• _Work instructions_:
In the listing below, find every line containing "that" and copy it out.

### Supplied entries

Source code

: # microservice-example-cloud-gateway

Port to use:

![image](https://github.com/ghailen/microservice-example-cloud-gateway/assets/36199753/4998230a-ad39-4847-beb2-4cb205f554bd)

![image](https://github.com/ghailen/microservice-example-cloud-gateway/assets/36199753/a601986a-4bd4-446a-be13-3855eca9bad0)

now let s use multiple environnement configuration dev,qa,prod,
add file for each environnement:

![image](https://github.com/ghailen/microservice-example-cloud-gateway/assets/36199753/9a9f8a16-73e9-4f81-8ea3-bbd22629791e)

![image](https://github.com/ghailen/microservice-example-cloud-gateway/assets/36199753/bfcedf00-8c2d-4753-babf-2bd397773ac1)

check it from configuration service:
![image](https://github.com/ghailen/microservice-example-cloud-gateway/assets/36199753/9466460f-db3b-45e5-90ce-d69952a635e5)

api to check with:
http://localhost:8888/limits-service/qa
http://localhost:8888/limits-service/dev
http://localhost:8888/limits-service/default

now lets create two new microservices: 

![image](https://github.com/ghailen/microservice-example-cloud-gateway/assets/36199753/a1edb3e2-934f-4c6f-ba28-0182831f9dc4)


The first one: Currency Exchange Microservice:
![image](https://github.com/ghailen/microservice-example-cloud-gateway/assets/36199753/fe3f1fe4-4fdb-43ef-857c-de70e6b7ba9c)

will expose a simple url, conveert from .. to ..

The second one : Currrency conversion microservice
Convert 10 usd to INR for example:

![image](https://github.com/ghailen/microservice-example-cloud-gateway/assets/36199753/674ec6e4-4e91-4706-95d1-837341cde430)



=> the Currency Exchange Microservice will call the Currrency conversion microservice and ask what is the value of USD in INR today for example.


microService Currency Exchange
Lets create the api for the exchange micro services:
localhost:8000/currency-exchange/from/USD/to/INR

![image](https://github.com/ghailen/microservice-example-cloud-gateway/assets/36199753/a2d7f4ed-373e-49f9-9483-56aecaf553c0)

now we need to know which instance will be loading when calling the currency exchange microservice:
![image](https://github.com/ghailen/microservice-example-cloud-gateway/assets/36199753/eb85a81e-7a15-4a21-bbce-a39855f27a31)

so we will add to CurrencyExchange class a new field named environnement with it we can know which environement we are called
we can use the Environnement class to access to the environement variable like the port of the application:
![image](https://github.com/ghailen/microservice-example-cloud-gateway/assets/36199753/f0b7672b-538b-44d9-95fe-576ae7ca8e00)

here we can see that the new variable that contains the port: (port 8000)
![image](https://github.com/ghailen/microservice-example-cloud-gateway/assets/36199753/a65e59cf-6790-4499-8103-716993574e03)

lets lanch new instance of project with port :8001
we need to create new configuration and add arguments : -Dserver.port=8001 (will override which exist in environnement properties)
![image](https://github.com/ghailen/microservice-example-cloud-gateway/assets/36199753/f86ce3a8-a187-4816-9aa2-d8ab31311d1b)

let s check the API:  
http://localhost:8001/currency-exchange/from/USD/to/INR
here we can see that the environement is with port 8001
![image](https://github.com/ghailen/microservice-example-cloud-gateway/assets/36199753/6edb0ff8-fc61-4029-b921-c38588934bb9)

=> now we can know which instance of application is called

######

• _Result of this exercise_:
here we can see that the new variable that contains the port: (port 8000)
here we can see that the environement is with port 8001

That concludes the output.